So our stroke associations should be sponsoring research to find out how to recover proprioception now that we have found this protein. Yes this is a BHAG(Big Hairy Audacious Goal). I don't care, leaders solve the difficult problems, they don't run away from them. If you are running away, then resign and let someone with more initiative take your place.
http://www.alphagalileo.org/ViewItem.aspx?ItemId=158221&CultureCode=en
Can you touch a finger to the tip of your nose with your eyes closed?

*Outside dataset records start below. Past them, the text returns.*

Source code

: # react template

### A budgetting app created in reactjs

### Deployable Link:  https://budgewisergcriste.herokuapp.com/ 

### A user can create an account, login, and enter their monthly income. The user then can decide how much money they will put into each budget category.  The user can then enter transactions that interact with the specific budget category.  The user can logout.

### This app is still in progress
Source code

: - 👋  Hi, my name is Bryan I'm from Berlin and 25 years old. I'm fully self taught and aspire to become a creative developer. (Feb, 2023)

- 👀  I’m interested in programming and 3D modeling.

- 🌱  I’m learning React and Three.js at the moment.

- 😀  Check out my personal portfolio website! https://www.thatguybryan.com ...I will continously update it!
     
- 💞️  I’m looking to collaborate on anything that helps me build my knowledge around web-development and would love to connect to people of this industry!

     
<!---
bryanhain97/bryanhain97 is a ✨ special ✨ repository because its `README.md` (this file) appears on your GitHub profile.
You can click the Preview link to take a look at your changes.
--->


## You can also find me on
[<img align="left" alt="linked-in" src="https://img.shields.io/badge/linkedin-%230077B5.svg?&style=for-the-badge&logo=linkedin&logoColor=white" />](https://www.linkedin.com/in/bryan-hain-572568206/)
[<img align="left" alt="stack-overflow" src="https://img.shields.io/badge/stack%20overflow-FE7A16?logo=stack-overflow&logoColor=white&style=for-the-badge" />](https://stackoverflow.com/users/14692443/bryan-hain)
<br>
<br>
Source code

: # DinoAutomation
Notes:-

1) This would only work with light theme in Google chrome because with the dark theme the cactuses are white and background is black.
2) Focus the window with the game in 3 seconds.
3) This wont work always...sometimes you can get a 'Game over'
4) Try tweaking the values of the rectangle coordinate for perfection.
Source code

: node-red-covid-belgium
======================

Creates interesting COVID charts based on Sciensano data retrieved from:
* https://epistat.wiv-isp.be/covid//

Most of us can, thanks to a sense called proprioception, which tells us
where our body parts are relative to each other and our environment.
Not surprisingly, this sense is essential for normal movement and
balance—walking, for instance.
For decades, biologists have been trying to find the crucial sensor
protein in nerve endings that translates muscle and tendon stretching
into proprioceptive nerve signals. Now in a study published in Nature Neuroscience
on November 9, 2015, a team led by scientists from The Scripps Research
Institute (TSRI) has identified this sensor protein in mice.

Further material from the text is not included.